Say how many lines in the records contain the string "edytora". Nothing but the number should be given.

=== Listed entries ===
= Beginning of Section =

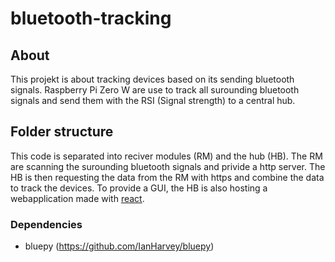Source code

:# bluetooth-tracking
## About
This projekt is about tracking devices based on its sending bluetooth signals. Raspberry Pi Zero W are use to track all surounding bluetooth signals and send them with the RSI (Signal strength) to a central hub.

## Folder structure
This code is separated into reciver modules (RM) and the hub (HB). The RM are scanning the surounding bluetooth signals and privide a http server. The HB is then requesting the data from the RM with https and combine the data to track the devices. To provide a GUI, the HB is also hosting a webapplication made with [react](https://reactjs.org/).

### Dependencies
* bluepy (https://github.com/IanHarvey/bluepy)
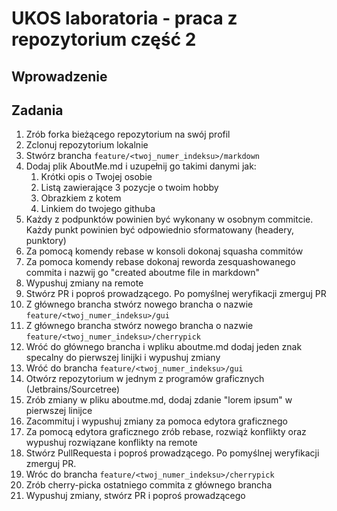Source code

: # UKOS laboratoria - praca z repozytorium część 2

## Wprowadzenie
## Zadania
1. Zrób forka bieżącego repozytorium na swój profil
2. Zclonuj repozytorium lokalnie
3. Stwórz brancha `feature/<twoj_numer_indeksu>/markdown`
4. Dodaj plik AboutMe.md i uzupełnij go takimi danymi jak:
   1. Krótki opis o Twojej osobie
   2. Listą zawierające 3 pozycje o twoim hobby
   3. Obrazkiem z kotem
   4. Linkiem do twojego githuba
5. Każdy z podpunktów powinien być wykonany w osobnym commitcie. Każdy punkt powinien być odpowiednio sformatowany (headery, punktory)
6. Za pomocą komendy rebase w konsoli dokonaj squasha commitów
7. Za pomoca komendy rebase dokonaj reworda zesquashowanego commita i nazwij go "created aboutme file in markdown"
8. Wypushuj zmiany na remote
9. Stwórz PR i poproś prowadzącego. Po pomyślnej weryfikacji zmerguj PR
10. Z głównego brancha stwórz nowego brancha o nazwie `feature/<twoj_numer_indeksu>/gui`
11. Z głównego brancha stwórz nowego brancha o nazwie `feature/<twoj_numer_indeksu>/cherrypick`
11. Wróć do głównego brancha i wpliku aboutme.md dodaj jeden znak specalny do pierwszej linijki i wypushuj zmiany
12. Wróć do brancha `feature/<twoj_numer_indeksu>/gui`
13. Otwórz repozytorium w jednym z programów graficznych (Jetbrains/Sourcetree)
14. Zrób zmiany w pliku aboutme.md, dodaj zdanie "lorem ipsum" w pierwszej linijce
15. Zacommituj i wypushuj zmiany za pomoca edytora graficznego
16. Za pomocą edytora graficznego zrób rebase, rozwiąż konflikty oraz wypushuj rozwiązane konflikty na remote
17. Stwórz PullRequesta i poproś prowadzącego. Po pomyślnej weryfikacji zmerguj PR.
18. Wróc do brancha `feature/<twoj_numer_indeksu>/cherrypick`
19. Zrób cherry-picka ostatniego commita z głównego brancha
20. Wypushuj zmiany, stwórz PR i poproś prowadzącego
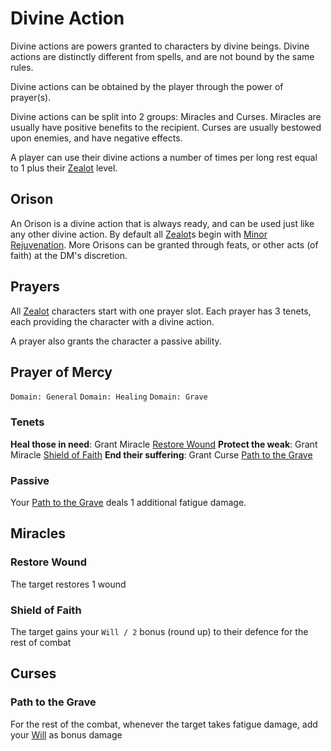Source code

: # Divine Action

Divine actions are powers granted to characters by divine beings. Divine actions are distinctly different from spells, and are not bound by the same rules.

Divine actions can be obtained by the player through the power of prayer(s).

Divine actions can be split into 2 groups: Miracles and Curses.
Miracles are usually have positive benefits to the recipient. Curses are usually bestowed upon enemies, and have negative effects.

A player can use their divine actions a number of times per long rest equal to 1 plus their [Zealot](classes.md#zealot) level.

## Orison

An Orison is a divine action that is always ready, and can be used just like any other divine action. By default all [Zealot](classes.md#zealot)s begin with [Minor Rejuvenation](#minor-rejuvenation). More Orisons can be granted through feats, or other acts (of faith) at the DM's discretion.
## Prayers

All [Zealot](classes.md#zealot) characters start with one prayer slot.
Each prayer has 3 tenets, each providing the character with a divine action.

A prayer also grants the character a passive ability.

## Prayer of Mercy
`Domain: General` `Domain: Healing` `Domain: Grave`
### Tenets

**Heal those in need**: Grant Miracle [Restore Wound](#restore-wound)
**Protect the weak**: Grant Miracle [Shield of Faith](#shield-of-faith)
**End their suffering**: Grant Curse [Path to the Grave](#path-to-the-grave)
### Passive

Your [Path to the Grave](#path-to-the-grave) deals 1 additional fatigue damage.

## Miracles

### Restore Wound

The target restores 1 wound
### Shield of Faith

The target gains your `Will / 2` bonus (round up) to their defence for the rest of combat
## Curses
### Path to the Grave
For the rest of the combat, whenever the target takes fatigue damage, add your [Will](stats.md#will) as bonus damage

= End of Section =

=== Response below ===
2